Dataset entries
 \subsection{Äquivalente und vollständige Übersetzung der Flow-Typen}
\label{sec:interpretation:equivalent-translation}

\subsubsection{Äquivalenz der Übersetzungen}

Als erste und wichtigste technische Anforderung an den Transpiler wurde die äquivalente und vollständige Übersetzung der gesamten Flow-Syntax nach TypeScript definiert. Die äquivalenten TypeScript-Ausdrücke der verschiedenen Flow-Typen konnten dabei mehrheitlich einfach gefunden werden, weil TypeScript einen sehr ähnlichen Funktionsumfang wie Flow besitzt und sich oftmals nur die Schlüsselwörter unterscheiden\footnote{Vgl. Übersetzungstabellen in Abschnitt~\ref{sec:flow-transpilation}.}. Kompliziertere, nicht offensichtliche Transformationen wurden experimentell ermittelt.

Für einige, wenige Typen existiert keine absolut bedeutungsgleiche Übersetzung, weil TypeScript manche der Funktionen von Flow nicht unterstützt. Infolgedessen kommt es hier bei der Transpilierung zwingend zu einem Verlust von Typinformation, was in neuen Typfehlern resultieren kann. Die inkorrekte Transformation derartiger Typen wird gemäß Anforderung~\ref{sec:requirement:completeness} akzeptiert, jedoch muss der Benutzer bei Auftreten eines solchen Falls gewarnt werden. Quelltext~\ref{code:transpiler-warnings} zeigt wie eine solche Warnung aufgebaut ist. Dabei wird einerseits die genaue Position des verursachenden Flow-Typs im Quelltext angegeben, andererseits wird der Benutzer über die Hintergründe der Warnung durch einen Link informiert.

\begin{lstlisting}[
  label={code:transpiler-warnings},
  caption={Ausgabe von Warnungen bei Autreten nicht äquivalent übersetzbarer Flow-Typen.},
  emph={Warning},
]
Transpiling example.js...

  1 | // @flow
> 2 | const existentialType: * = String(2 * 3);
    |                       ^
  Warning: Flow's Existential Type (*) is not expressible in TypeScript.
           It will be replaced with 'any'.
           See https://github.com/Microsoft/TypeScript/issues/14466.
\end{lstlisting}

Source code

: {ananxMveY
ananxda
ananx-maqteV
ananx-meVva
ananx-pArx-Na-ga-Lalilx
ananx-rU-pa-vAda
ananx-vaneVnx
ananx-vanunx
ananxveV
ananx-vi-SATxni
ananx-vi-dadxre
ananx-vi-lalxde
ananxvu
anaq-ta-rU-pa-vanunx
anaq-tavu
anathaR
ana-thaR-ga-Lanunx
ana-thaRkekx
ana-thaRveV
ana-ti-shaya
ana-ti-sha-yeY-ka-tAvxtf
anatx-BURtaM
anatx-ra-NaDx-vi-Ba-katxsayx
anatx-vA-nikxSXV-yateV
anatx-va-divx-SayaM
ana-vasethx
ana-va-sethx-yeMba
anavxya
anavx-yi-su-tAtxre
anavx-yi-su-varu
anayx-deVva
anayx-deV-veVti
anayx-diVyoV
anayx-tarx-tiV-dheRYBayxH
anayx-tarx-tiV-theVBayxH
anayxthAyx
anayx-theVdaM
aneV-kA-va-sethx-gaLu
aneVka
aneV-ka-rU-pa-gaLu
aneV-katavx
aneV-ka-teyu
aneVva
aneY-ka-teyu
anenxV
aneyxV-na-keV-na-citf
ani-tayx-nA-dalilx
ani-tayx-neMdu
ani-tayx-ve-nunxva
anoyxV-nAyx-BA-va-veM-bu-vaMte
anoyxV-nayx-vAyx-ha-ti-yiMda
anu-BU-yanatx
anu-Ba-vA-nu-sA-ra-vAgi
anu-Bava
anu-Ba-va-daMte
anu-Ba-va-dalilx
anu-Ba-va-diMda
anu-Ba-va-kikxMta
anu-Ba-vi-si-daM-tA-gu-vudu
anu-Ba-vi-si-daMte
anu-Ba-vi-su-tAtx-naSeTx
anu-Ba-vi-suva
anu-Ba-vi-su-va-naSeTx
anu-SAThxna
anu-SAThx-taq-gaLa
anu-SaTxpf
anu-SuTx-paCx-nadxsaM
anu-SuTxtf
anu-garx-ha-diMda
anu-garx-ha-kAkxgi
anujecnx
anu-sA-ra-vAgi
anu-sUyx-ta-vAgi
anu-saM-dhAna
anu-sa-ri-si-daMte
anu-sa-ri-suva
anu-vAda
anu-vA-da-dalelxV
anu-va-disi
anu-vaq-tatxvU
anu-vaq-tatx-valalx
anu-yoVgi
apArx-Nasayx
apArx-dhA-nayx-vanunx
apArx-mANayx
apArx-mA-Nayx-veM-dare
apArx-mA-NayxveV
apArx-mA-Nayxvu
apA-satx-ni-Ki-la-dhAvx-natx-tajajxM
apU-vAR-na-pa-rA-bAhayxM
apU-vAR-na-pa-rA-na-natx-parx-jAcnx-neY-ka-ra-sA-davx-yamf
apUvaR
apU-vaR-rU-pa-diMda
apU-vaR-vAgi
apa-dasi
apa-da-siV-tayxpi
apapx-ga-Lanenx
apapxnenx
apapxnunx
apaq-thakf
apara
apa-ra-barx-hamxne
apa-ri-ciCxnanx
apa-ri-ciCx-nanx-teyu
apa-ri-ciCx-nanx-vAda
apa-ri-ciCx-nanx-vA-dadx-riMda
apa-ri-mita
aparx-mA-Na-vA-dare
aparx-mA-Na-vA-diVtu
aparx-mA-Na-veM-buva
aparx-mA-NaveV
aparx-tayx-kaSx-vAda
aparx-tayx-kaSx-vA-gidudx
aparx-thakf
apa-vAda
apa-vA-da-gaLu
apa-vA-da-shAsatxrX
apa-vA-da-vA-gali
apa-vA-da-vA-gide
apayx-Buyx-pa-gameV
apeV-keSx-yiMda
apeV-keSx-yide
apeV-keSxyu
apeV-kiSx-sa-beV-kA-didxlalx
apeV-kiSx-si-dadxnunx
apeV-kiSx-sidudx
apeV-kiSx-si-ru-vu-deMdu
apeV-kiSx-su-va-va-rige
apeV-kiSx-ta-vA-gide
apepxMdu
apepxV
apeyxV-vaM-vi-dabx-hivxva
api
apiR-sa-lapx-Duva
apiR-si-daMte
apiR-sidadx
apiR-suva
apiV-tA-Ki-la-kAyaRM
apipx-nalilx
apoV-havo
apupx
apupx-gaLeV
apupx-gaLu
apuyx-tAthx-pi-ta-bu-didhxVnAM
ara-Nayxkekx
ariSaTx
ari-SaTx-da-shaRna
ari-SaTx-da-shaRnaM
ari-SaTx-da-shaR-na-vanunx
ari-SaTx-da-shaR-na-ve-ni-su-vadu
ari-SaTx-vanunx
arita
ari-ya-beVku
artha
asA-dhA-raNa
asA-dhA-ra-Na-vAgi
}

▸ Task statement:
All entries should be restated word for word.

▸ Result:
 \subsection{Äquivalente und vollständige Übersetzung der Flow-Typen}
\label{sec:interpretation:equivalent-translation}

\subsubsection{Äquivalenz der Übersetzungen}

Als erste und wichtigste technische Anforderung an den Transpiler wurde die äquivalente und vollständige Übersetzung der gesamten Flow-Syntax nach TypeScript definiert. Die äquivalenten TypeScript-Ausdrücke der verschiedenen Flow-Typen konnten dabei mehrheitlich einfach gefunden werden, weil TypeScript einen sehr ähnlichen Funktionsumfang wie Flow besitzt und sich oftmals nur die Schlüsselwörter unterscheiden\footnote{Vgl. Übersetzungstabellen in Abschnitt~\ref{sec:flow-transpilation}.}. Kompliziertere, nicht offensichtliche Transformationen wurden experimentell ermittelt.

Für einige, wenige Typen existiert keine absolut bedeutungsgleiche Übersetzung, weil TypeScript manche der Funktionen von Flow nicht unterstützt. Infolgedessen kommt es hier bei der Transpilierung zwingend zu einem Verlust von Typinformation, was in neuen Typfehlern resultieren kann. Die inkorrekte Transformation derartiger Typen wird gemäß Anforderung~\ref{sec:requirement:completeness} akzeptiert, jedoch muss der Benutzer bei Auftreten eines solchen Falls gewarnt werden. Quelltext~\ref{code:transpiler-warnings} zeigt wie eine solche Warnung aufgebaut ist. Dabei wird einerseits die genaue Position des verursachenden Flow-Typs im Quelltext angegeben, andererseits wird der Benutzer über die Hintergründe der Warnung durch einen Link informiert.

\begin{lstlisting}[
  label={code:transpiler-warnings},
  caption={Ausgabe von Warnungen bei Autreten nicht äquivalent übersetzbarer Flow-Typen.},
  emph={Warning},
]
Transpiling example.js...

  1 | // @flow
> 2 | const existentialType: * = String(2 * 3);
    |                       ^
  Warning: Flow's Existential Type (*) is not expressible in TypeScript.
           It will be replaced with 'any'.
           See https://github.com/Microsoft/TypeScript/issues/14466.
\end{lstlisting}

Source code

: {ananxMveY
ananxda
ananx-maqteV
ananx-meVva
ananx-pArx-Na-ga-Lalilx
ananx-rU-pa-vAda
ananx-vaneVnx
ananx-vanunx
ananxveV
ananx-vi-SATxni
ananx-vi-dadxre
ananx-vi-lalxde
ananxvu
anaq-ta-rU-pa-vanunx
anaq-tavu
anathaR
ana-thaR-ga-Lanunx
ana-thaRkekx
ana-thaRveV
ana-ti-shaya
ana-ti-sha-yeY-ka-tAvxtf
anatx-BURtaM
anatx-ra-NaDx-vi-Ba-katxsayx
anatx-vA-nikxSXV-yateV
anatx-va-divx-SayaM
ana-vasethx
ana-va-sethx-yeMba
anavxya
anavx-yi-su-tAtxre
anavx-yi-su-varu
anayx-deVva
anayx-deV-veVti
anayx-diVyoV
anayx-tarx-tiV-dheRYBayxH
anayx-tarx-tiV-theVBayxH
anayxthAyx
anayx-theVdaM
aneV-kA-va-sethx-gaLu
aneVka
aneV-ka-rU-pa-gaLu
aneV-katavx
aneV-ka-teyu
aneVva
aneY-ka-teyu
anenxV
aneyxV-na-keV-na-citf
ani-tayx-nA-dalilx
ani-tayx-neMdu
ani-tayx-ve-nunxva
anoyxV-nAyx-BA-va-veM-bu-vaMte
anoyxV-nayx-vAyx-ha-ti-yiMda
anu-BU-yanatx
anu-Ba-vA-nu-sA-ra-vAgi
anu-Bava
anu-Ba-va-daMte
anu-Ba-va-dalilx
anu-Ba-va-diMda
anu-Ba-va-kikxMta
anu-Ba-vi-si-daM-tA-gu-vudu
anu-Ba-vi-si-daMte
anu-Ba-vi-su-tAtx-naSeTx
anu-Ba-vi-suva
anu-Ba-vi-su-va-naSeTx
anu-SAThxna
anu-SAThx-taq-gaLa
anu-SaTxpf
anu-SuTx-paCx-nadxsaM
anu-SuTxtf
anu-garx-ha-diMda
anu-garx-ha-kAkxgi
anujecnx
anu-sA-ra-vAgi
anu-sUyx-ta-vAgi
anu-saM-dhAna
anu-sa-ri-si-daMte
anu-sa-ri-suva
anu-vAda
anu-vA-da-dalelxV
anu-va-disi
anu-vaq-tatxvU
anu-vaq-tatx-valalx
anu-yoVgi
apArx-Nasayx
apArx-dhA-nayx-vanunx
apArx-mANayx
apArx-mA-Nayx-veM-dare
apArx-mA-NayxveV
apArx-mA-Nayxvu
apA-satx-ni-Ki-la-dhAvx-natx-tajajxM
apU-vAR-na-pa-rA-bAhayxM
apU-vAR-na-pa-rA-na-natx-parx-jAcnx-neY-ka-ra-sA-davx-yamf
apUvaR
apU-vaR-rU-pa-diMda
apU-vaR-vAgi
apa-dasi
apa-da-siV-tayxpi
apapx-ga-Lanenx
apapxnenx
apapxnunx
apaq-thakf
apara
apa-ra-barx-hamxne
apa-ri-ciCxnanx
apa-ri-ciCx-nanx-teyu
apa-ri-ciCx-nanx-vAda
apa-ri-ciCx-nanx-vA-dadx-riMda
apa-ri-mita
aparx-mA-Na-vA-dare
aparx-mA-Na-vA-diVtu
aparx-mA-Na-veM-buva
aparx-mA-NaveV
aparx-tayx-kaSx-vAda
aparx-tayx-kaSx-vA-gidudx
aparx-thakf
apa-vAda
apa-vA-da-gaLu
apa-vA-da-shAsatxrX
apa-vA-da-vA-gali
apa-vA-da-vA-gide
apayx-Buyx-pa-gameV
apeV-keSx-yiMda
apeV-keSx-yide
apeV-keSxyu
apeV-kiSx-sa-beV-kA-didxlalx
apeV-kiSx-si-dadxnunx
apeV-kiSx-sidudx
apeV-kiSx-si-ru-vu-deMdu
apeV-kiSx-su-va-va-rige
apeV-kiSx-ta-vA-gide
apepxMdu
apepxV
apeyxV-vaM-vi-dabx-hivxva
api
apiR-sa-lapx-Duva
apiR-si-daMte
apiR-sidadx
apiR-suva
apiV-tA-Ki-la-kAyaRM
apipx-nalilx
apoV-havo
apupx
apupx-gaLeV
apupx-gaLu
apuyx-tAthx-pi-ta-bu-didhxVnAM
ara-Nayxkekx
ariSaTx
ari-SaTx-da-shaRna
ari-SaTx-da-shaRnaM
ari-SaTx-da-shaR-na-vanunx
ari-SaTx-da-shaR-na-ve-ni-su-vadu
ari-SaTx-vanunx
arita
ari-ya-beVku
artha
asA-dhA-raNa
asA-dhA-ra-Na-vAgi
}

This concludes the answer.